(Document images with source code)
=======

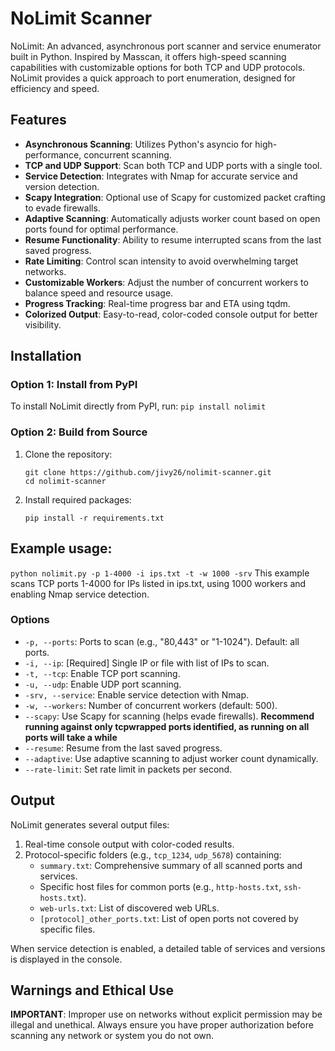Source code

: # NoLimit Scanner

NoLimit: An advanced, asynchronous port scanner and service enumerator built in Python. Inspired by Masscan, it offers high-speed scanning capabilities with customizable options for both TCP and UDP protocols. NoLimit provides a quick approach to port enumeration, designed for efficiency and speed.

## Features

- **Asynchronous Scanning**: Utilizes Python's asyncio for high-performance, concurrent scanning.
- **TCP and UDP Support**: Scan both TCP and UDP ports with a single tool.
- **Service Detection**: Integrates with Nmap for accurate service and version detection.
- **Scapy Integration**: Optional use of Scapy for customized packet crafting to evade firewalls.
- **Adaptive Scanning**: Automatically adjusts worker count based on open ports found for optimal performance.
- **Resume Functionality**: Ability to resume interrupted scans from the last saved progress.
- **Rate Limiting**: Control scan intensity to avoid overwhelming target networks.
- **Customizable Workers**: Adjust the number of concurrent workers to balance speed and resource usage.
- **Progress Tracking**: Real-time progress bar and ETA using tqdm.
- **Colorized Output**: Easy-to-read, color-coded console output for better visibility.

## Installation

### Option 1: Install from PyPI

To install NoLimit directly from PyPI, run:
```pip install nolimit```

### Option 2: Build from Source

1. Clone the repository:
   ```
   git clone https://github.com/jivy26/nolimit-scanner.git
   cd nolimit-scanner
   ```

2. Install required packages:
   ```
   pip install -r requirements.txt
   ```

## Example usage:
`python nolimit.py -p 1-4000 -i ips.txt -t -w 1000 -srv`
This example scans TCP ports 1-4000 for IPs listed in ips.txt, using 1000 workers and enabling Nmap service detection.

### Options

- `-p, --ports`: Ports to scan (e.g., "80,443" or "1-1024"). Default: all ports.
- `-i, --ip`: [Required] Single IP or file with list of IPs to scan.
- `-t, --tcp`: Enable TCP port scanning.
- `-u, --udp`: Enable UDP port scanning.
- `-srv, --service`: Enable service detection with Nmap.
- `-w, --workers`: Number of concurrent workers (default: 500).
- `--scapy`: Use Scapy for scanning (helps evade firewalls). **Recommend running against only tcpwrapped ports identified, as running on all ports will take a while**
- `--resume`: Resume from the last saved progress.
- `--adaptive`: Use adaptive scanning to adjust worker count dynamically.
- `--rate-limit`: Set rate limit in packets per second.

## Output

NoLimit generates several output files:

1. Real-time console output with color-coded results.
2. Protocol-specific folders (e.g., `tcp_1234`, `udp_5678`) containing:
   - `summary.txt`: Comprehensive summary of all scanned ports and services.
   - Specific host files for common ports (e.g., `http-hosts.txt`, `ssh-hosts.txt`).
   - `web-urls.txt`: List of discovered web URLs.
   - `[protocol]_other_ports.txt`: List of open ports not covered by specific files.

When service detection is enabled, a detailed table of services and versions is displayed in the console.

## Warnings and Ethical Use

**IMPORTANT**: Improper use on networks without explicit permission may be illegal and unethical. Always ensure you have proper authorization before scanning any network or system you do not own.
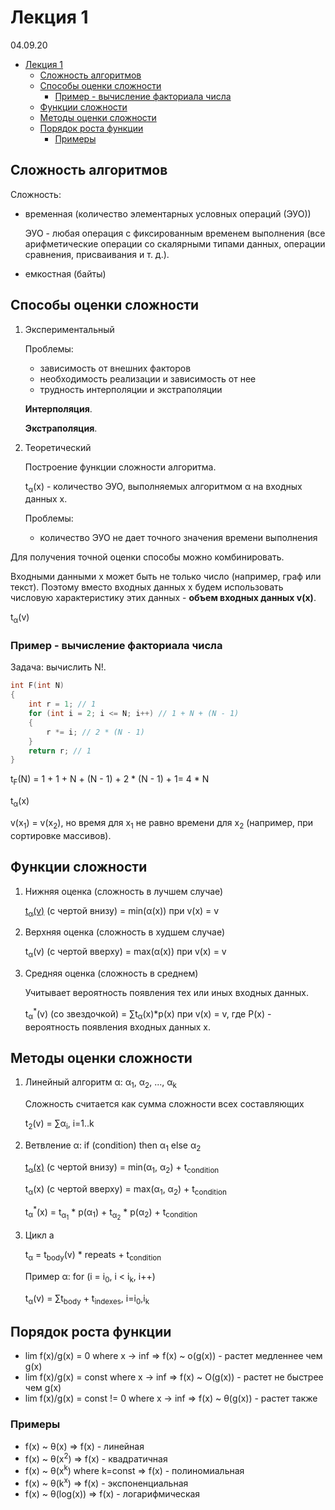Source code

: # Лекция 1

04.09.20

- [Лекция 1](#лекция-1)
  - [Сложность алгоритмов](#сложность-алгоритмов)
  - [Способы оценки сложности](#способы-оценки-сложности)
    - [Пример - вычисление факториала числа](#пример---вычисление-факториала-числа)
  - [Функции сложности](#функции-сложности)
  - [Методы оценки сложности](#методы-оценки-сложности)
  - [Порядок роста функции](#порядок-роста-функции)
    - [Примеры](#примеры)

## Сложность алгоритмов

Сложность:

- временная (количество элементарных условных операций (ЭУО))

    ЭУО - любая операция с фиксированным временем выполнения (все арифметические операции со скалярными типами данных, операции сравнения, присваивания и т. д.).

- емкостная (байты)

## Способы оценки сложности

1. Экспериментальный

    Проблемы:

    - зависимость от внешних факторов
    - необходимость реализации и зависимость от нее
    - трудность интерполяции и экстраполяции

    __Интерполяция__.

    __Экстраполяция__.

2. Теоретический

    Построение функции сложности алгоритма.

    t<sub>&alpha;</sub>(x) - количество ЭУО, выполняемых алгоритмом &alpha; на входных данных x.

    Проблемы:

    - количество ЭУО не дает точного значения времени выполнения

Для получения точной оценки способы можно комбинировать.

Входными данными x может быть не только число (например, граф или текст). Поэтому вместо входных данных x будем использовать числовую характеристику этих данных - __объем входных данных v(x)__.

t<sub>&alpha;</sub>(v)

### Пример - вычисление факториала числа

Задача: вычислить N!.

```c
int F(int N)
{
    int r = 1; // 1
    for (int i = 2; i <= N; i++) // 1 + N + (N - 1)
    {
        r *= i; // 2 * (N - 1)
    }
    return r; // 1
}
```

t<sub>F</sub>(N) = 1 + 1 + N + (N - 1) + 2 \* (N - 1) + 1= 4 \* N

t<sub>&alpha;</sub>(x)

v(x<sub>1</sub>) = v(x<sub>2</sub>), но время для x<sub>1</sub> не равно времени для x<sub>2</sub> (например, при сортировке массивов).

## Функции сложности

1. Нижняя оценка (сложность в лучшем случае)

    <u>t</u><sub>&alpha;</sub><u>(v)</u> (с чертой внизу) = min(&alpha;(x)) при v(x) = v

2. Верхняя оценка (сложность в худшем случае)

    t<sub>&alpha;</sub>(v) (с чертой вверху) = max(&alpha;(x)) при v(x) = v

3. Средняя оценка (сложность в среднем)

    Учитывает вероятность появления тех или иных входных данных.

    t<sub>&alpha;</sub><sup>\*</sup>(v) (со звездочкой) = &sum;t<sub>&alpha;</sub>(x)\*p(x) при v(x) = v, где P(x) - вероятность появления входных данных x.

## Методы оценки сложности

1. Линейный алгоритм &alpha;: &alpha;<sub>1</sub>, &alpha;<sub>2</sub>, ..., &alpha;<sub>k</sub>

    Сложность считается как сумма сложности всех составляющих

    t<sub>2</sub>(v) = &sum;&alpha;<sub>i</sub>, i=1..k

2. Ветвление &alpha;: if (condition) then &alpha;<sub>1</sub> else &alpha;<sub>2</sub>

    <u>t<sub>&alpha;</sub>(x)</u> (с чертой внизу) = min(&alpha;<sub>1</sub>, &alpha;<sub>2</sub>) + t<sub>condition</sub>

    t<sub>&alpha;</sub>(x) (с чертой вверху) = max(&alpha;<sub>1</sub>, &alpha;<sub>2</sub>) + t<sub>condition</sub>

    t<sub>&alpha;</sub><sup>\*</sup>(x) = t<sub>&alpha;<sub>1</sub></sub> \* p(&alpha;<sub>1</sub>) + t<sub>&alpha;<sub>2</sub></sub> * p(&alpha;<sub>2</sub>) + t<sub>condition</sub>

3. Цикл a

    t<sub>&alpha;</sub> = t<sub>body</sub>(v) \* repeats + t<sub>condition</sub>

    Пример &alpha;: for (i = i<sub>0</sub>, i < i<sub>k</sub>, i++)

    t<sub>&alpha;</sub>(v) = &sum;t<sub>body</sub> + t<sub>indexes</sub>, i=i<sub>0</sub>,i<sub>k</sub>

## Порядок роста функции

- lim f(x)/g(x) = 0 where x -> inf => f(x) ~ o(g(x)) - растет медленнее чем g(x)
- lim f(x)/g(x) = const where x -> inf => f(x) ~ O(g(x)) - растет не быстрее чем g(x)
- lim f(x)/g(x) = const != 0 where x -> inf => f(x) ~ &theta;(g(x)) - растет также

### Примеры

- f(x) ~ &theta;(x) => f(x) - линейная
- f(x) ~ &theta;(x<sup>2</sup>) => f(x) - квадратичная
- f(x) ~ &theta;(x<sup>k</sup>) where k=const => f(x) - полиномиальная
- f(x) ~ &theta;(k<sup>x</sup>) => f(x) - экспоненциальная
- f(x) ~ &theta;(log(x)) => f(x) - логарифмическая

=======

Aim of the task — Transcribe all of the entries word for word, but skip any pictures they contain.

Solution for this exercise —
Source code

: # NoLimit Scanner

NoLimit: An advanced, asynchronous port scanner and service enumerator built in Python. Inspired by Masscan, it offers high-speed scanning capabilities with customizable options for both TCP and UDP protocols. NoLimit provides a quick approach to port enumeration, designed for efficiency and speed.

## Features

- **Asynchronous Scanning**: Utilizes Python's asyncio for high-performance, concurrent scanning.
- **TCP and UDP Support**: Scan both TCP and UDP ports with a single tool.
- **Service Detection**: Integrates with Nmap for accurate service and version detection.
- **Scapy Integration**: Optional use of Scapy for customized packet crafting to evade firewalls.
- **Adaptive Scanning**: Automatically adjusts worker count based on open ports found for optimal performance.
- **Resume Functionality**: Ability to resume interrupted scans from the last saved progress.
- **Rate Limiting**: Control scan intensity to avoid overwhelming target networks.
- **Customizable Workers**: Adjust the number of concurrent workers to balance speed and resource usage.
- **Progress Tracking**: Real-time progress bar and ETA using tqdm.
- **Colorized Output**: Easy-to-read, color-coded console output for better visibility.

## Installation

### Option 1: Install from PyPI

To install NoLimit directly from PyPI, run:
```pip install nolimit```

### Option 2: Build from Source

1. Clone the repository:
   ```
   git clone https://github.com/jivy26/nolimit-scanner.git
   cd nolimit-scanner
   ```

2. Install required packages:
   ```
   pip install -r requirements.txt
   ```

## Example usage:
`python nolimit.py -p 1-4000 -i ips.txt -t -w 1000 -srv`
This example scans TCP ports 1-4000 for IPs listed in ips.txt, using 1000 workers and enabling Nmap service detection.

### Options

- `-p, --ports`: Ports to scan (e.g., "80,443" or "1-1024"). Default: all ports.
- `-i, --ip`: [Required] Single IP or file with list of IPs to scan.
- `-t, --tcp`: Enable TCP port scanning.
- `-u, --udp`: Enable UDP port scanning.
- `-srv, --service`: Enable service detection with Nmap.
- `-w, --workers`: Number of concurrent workers (default: 500).
- `--scapy`: Use Scapy for scanning (helps evade firewalls). **Recommend running against only tcpwrapped ports identified, as running on all ports will take a while**
- `--resume`: Resume from the last saved progress.
- `--adaptive`: Use adaptive scanning to adjust worker count dynamically.
- `--rate-limit`: Set rate limit in packets per second.

## Output

NoLimit generates several output files:

1. Real-time console output with color-coded results.
2. Protocol-specific folders (e.g., `tcp_1234`, `udp_5678`) containing:
   - `summary.txt`: Comprehensive summary of all scanned ports and services.
   - Specific host files for common ports (e.g., `http-hosts.txt`, `ssh-hosts.txt`).
   - `web-urls.txt`: List of discovered web URLs.
   - `[protocol]_other_ports.txt`: List of open ports not covered by specific files.

When service detection is enabled, a detailed table of services and versions is displayed in the console.

## Warnings and Ethical Use

**IMPORTANT**: Improper use on networks without explicit permission may be illegal and unethical. Always ensure you have proper authorization before scanning any network or system you do not own.
Source code

: # Лекция 1

04.09.20

- [Лекция 1](#лекция-1)
  - [Сложность алгоритмов](#сложность-алгоритмов)
  - [Способы оценки сложности](#способы-оценки-сложности)
    - [Пример - вычисление факториала числа](#пример---вычисление-факториала-числа)
  - [Функции сложности](#функции-сложности)
  - [Методы оценки сложности](#методы-оценки-сложности)
  - [Порядок роста функции](#порядок-роста-функции)
    - [Примеры](#примеры)

## Сложность алгоритмов

Сложность:

- временная (количество элементарных условных операций (ЭУО))

    ЭУО - любая операция с фиксированным временем выполнения (все арифметические операции со скалярными типами данных, операции сравнения, присваивания и т. д.).

- емкостная (байты)

## Способы оценки сложности

1. Экспериментальный

    Проблемы:

    - зависимость от внешних факторов
    - необходимость реализации и зависимость от нее
    - трудность интерполяции и экстраполяции

    __Интерполяция__.

    __Экстраполяция__.

2. Теоретический

    Построение функции сложности алгоритма.

    t<sub>&alpha;</sub>(x) - количество ЭУО, выполняемых алгоритмом &alpha; на входных данных x.

    Проблемы:

    - количество ЭУО не дает точного значения времени выполнения

Для получения точной оценки способы можно комбинировать.

Входными данными x может быть не только число (например, граф или текст). Поэтому вместо входных данных x будем использовать числовую характеристику этих данных - __объем входных данных v(x)__.

t<sub>&alpha;</sub>(v)

### Пример - вычисление факториала числа

Задача: вычислить N!.

```c
int F(int N)
{
    int r = 1; // 1
    for (int i = 2; i <= N; i++) // 1 + N + (N - 1)
    {
        r *= i; // 2 * (N - 1)
    }
    return r; // 1
}
```

t<sub>F</sub>(N) = 1 + 1 + N + (N - 1) + 2 \* (N - 1) + 1= 4 \* N

t<sub>&alpha;</sub>(x)

v(x<sub>1</sub>) = v(x<sub>2</sub>), но время для x<sub>1</sub> не равно времени для x<sub>2</sub> (например, при сортировке массивов).

## Функции сложности

1. Нижняя оценка (сложность в лучшем случае)

    <u>t</u><sub>&alpha;</sub><u>(v)</u> (с чертой внизу) = min(&alpha;(x)) при v(x) = v

2. Верхняя оценка (сложность в худшем случае)

    t<sub>&alpha;</sub>(v) (с чертой вверху) = max(&alpha;(x)) при v(x) = v

3. Средняя оценка (сложность в среднем)

    Учитывает вероятность появления тех или иных входных данных.

    t<sub>&alpha;</sub><sup>\*</sup>(v) (со звездочкой) = &sum;t<sub>&alpha;</sub>(x)\*p(x) при v(x) = v, где P(x) - вероятность появления входных данных x.

## Методы оценки сложности

1. Линейный алгоритм &alpha;: &alpha;<sub>1</sub>, &alpha;<sub>2</sub>, ..., &alpha;<sub>k</sub>

    Сложность считается как сумма сложности всех составляющих

    t<sub>2</sub>(v) = &sum;&alpha;<sub>i</sub>, i=1..k

2. Ветвление &alpha;: if (condition) then &alpha;<sub>1</sub> else &alpha;<sub>2</sub>

    <u>t<sub>&alpha;</sub>(x)</u> (с чертой внизу) = min(&alpha;<sub>1</sub>, &alpha;<sub>2</sub>) + t<sub>condition</sub>

    t<sub>&alpha;</sub>(x) (с чертой вверху) = max(&alpha;<sub>1</sub>, &alpha;<sub>2</sub>) + t<sub>condition</sub>

    t<sub>&alpha;</sub><sup>\*</sup>(x) = t<sub>&alpha;<sub>1</sub></sub> \* p(&alpha;<sub>1</sub>) + t<sub>&alpha;<sub>2</sub></sub> * p(&alpha;<sub>2</sub>) + t<sub>condition</sub>

3. Цикл a

    t<sub>&alpha;</sub> = t<sub>body</sub>(v) \* repeats + t<sub>condition</sub>

    Пример &alpha;: for (i = i<sub>0</sub>, i < i<sub>k</sub>, i++)

    t<sub>&alpha;</sub>(v) = &sum;t<sub>body</sub> + t<sub>indexes</sub>, i=i<sub>0</sub>,i<sub>k</sub>

## Порядок роста функции

- lim f(x)/g(x) = 0 where x -> inf => f(x) ~ o(g(x)) - растет медленнее чем g(x)
- lim f(x)/g(x) = const where x -> inf => f(x) ~ O(g(x)) - растет не быстрее чем g(x)
- lim f(x)/g(x) = const != 0 where x -> inf => f(x) ~ &theta;(g(x)) - растет также

### Примеры

- f(x) ~ &theta;(x) => f(x) - линейная
- f(x) ~ &theta;(x<sup>2</sup>) => f(x) - квадратичная
- f(x) ~ &theta;(x<sup>k</sup>) where k=const => f(x) - полиномиальная
- f(x) ~ &theta;(k<sup>x</sup>) => f(x) - экспоненциальная
- f(x) ~ &theta;(log(x)) => f(x) - логарифмическая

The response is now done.